That era, when large less-than-truckload carriers and the Teamsters union dominated commercial trucking, ended with deregulation – the Motor Carrier Act of 1980.

I know, I know. Not deregulation again. Bear with me, because even in our industry, not many people understand just how massive a change it was and what a wonder it is that Yellow survived as long as it did.

Back in the old days, G.R. Leonard & Co. published the Motor Freight Directory, commonly called Leonard’s Guide, with a different edition for each of six major metro areas. So if you were in, say, Chicago, and you had a shipment for Mudbump, Ala., you would look up Mudbump to see a list of carriers with the authority to deliver there from Chicago. It was extremely handy, if not indispensable, for any company that shipped LTL – and that was almost everybody.

Each guide edition included a separate list of all the carriers cited in that particular directory. I still have a Leonard’s guide, New York edition, from 1968, and that list includes 450 carriers.

I’m sure you know prominent truckload carriers that trace their roots to well before regulation. Back in the day, many operated as contract carriers for specific shippers. Others hauled exempt freight, commodities not covered by regulation, such as produce and perishable food. They aren’t in my 1968 guide, just those 450 LTLs. What happened to them?

They’re gone – all 450.

When President Jimmy Carter signed the Motor Carrier Act of 1980, it was like a controlled demolition.

A complex regulatory structure, in place for nearly 50 years, simply vanished in a puff of smoke and a cloud of dust, all at once.

Almost, anyway. The Interstate Commerce Commission that once ruled trucking still existed, as did some level of regulation. But the door was wide open for new companies, most of them truckload carriers that, for all practical purposes, could pick up and deliver anything anywhere. The complex framework of operating authority by geography and commodity was gone.

While the framework had vanished, the motor carriers built within it were still there. But like the dust from a demolition, they didn’t last long. Those carriers were Teamster LTLs, some of which had grown enormously in coverage and volume with the Interstate Highway System in the 1960s and 1970s.
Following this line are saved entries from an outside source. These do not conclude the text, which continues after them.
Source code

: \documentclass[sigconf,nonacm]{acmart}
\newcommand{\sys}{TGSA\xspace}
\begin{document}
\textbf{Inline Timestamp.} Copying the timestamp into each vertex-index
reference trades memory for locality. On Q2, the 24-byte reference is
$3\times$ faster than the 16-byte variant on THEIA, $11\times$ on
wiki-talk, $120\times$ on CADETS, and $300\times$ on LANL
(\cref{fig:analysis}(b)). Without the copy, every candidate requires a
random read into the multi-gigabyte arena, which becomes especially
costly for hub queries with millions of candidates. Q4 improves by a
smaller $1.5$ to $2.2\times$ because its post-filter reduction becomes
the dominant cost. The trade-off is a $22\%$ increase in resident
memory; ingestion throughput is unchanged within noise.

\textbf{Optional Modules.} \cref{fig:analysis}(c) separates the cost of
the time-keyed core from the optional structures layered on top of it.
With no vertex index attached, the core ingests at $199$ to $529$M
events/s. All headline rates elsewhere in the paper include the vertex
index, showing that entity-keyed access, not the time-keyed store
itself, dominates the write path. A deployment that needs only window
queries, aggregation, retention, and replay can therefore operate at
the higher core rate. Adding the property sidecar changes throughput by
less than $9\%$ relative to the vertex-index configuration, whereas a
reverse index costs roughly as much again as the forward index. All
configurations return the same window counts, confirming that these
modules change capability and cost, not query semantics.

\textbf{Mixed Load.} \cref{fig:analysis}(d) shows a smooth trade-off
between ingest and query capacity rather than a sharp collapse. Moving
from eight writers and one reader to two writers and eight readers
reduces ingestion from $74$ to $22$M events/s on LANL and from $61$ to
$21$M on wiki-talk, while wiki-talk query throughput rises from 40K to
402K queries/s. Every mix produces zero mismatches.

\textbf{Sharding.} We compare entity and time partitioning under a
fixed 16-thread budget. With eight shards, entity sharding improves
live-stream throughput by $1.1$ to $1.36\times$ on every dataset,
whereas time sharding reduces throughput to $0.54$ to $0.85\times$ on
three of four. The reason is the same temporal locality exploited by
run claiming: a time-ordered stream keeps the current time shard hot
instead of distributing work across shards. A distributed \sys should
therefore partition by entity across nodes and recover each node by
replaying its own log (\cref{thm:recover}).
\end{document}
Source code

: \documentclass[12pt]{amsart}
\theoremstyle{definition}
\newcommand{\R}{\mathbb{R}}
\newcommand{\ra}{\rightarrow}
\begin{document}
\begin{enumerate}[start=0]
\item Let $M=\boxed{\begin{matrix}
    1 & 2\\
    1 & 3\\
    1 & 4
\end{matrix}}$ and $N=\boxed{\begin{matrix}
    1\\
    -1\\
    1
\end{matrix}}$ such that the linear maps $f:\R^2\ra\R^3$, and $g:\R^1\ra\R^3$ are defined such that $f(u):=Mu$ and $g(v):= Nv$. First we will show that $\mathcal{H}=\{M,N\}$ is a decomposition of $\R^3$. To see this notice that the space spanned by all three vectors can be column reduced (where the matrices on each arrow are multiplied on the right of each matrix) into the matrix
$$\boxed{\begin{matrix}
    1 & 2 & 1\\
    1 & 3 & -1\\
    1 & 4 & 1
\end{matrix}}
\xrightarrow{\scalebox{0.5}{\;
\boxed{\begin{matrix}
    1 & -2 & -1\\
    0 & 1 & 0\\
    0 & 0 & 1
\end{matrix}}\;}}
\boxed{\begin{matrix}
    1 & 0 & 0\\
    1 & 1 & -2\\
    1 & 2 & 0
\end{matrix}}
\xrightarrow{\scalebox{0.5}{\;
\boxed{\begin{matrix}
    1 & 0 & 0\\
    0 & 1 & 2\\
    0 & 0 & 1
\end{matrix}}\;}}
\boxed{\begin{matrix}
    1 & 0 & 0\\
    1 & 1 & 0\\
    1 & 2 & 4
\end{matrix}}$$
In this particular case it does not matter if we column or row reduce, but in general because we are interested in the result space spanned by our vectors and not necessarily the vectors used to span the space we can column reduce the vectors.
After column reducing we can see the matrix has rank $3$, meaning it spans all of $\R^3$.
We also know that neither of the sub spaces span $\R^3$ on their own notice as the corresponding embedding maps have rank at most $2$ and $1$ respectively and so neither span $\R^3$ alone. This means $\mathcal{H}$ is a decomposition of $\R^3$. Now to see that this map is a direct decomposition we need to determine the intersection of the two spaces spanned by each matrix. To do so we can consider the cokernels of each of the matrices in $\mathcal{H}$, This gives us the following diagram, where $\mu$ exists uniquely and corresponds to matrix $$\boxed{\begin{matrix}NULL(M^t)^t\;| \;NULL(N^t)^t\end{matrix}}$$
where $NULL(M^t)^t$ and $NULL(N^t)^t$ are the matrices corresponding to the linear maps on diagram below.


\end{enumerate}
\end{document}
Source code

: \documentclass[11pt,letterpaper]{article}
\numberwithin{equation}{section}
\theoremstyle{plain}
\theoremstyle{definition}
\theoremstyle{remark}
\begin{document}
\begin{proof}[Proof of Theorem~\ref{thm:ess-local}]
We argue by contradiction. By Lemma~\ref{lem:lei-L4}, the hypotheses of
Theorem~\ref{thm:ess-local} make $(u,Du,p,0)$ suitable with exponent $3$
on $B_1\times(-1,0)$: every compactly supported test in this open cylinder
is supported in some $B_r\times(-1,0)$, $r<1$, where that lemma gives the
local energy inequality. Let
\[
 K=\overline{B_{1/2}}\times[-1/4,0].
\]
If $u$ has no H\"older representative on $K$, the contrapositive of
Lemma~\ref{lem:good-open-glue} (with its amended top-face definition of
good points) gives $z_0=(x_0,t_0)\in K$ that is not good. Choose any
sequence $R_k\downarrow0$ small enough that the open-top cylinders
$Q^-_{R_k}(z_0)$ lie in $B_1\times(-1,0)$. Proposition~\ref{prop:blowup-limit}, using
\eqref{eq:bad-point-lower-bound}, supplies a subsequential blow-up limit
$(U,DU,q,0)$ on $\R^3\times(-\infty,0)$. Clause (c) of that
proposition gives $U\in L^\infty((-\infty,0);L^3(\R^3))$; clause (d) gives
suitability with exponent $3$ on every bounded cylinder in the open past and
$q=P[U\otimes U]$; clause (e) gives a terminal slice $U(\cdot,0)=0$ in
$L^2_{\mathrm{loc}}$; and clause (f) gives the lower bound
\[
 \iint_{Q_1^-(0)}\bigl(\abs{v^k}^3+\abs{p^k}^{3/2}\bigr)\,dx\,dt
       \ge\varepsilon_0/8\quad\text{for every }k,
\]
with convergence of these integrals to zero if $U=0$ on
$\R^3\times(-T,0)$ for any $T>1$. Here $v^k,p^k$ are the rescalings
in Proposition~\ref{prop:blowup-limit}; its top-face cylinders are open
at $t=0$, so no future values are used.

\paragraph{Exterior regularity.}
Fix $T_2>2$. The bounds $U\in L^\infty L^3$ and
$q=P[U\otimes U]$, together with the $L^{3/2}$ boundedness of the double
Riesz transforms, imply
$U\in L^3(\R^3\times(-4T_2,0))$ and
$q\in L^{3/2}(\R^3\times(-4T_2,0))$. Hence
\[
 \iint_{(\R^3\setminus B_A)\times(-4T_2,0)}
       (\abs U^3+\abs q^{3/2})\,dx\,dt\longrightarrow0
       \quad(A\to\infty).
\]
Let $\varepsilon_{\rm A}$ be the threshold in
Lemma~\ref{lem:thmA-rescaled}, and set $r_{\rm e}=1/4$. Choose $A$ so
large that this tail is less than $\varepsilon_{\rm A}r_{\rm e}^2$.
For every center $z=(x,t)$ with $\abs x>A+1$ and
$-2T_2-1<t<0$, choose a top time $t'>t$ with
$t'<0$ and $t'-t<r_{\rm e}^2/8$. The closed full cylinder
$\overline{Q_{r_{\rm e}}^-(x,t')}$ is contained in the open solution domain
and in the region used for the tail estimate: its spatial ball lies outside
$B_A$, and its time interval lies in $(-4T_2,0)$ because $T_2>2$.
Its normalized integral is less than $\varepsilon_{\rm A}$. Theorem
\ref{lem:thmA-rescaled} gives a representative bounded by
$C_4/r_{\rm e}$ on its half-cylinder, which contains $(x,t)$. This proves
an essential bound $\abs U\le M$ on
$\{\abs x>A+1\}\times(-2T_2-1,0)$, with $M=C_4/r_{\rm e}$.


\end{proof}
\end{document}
Suddenly, the operating authority they had likely acquired piece by expensive piece over years and that bankers considered a tangible asset was worthless. Studies have pegged the industry-wide loss of equity in the billions or even hundreds of billions of dollars. This created financial constraints for some carriers, and it was just the beginning.

Out on the street, the LTLs were no match for nimble truckload carriers, including lots of new ones that began springing up.

First, the new truckload carriers took what truckload business the LTLs handled. They did it directly, door-to-door and for a lot less money.

Then, they took away large shipments the LTLs used as headers, shipments loaded in the nose of a trailer. Ideally, the trailer would be routed so at the other end of the move the header was the last delivery stop on a local run. That large shipment would not have to be handled between pickup and delivery.

Truckload carriers did it simpler and faster. They simply treated those shipments as truckloads, door-to-door, faster and cheaper.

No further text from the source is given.